* **Data for this exercise**:
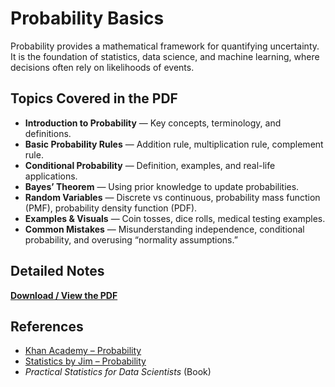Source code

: # Probability Basics

Probability provides a mathematical framework for quantifying uncertainty.  
It is the foundation of statistics, data science, and machine learning, where decisions often rely on likelihoods of events.

## Topics Covered in the PDF
- **Introduction to Probability** — Key concepts, terminology, and definitions.  
- **Basic Probability Rules** — Addition rule, multiplication rule, complement rule.  
- **Conditional Probability** — Definition, examples, and real-life applications.  
- **Bayes’ Theorem** — Using prior knowledge to update probabilities.  
- **Random Variables** — Discrete vs continuous, probability mass function (PMF), probability density function (PDF).  
- **Examples & Visuals** — Coin tosses, dice rolls, medical testing examples.  
- **Common Mistakes** — Misunderstanding independence, conditional probability, and overusing “normality assumptions.”  

## Detailed Notes
[**Download / View the PDF**](./Probability%20Basics.pdf)

## References
- [Khan Academy – Probability](https://www.khanacademy.org/math/statistics-probability/probability-library)  
- [Statistics by Jim – Probability](https://statisticsbyjim.com/probability/)  
- *Practical Statistics for Data Scientists* (Book)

* **Instructions to follow**:
All lines from the one containing "It is the foundation" to the last line above should be reproduced exactly, and no other lines should be given.

* **Exercise output**:
It is the foundation of statistics, data science, and machine learning, where decisions often rely on likelihoods of events.

## Topics Covered in the PDF
- **Introduction to Probability** — Key concepts, terminology, and definitions.  
- **Basic Probability Rules** — Addition rule, multiplication rule, complement rule.  
- **Conditional Probability** — Definition, examples, and real-life applications.  
- **Bayes’ Theorem** — Using prior knowledge to update probabilities.  
- **Random Variables** — Discrete vs continuous, probability mass function (PMF), probability density function (PDF).  
- **Examples & Visuals** — Coin tosses, dice rolls, medical testing examples.  
- **Common Mistakes** — Misunderstanding independence, conditional probability, and overusing “normality assumptions.”  

## Detailed Notes
[**Download / View the PDF**](./Probability%20Basics.pdf)

## References
- [Khan Academy – Probability](https://www.khanacademy.org/math/statistics-probability/probability-library)  
- [Statistics by Jim – Probability](https://statisticsbyjim.com/probability/)  
- *Practical Statistics for Data Scientists* (Book)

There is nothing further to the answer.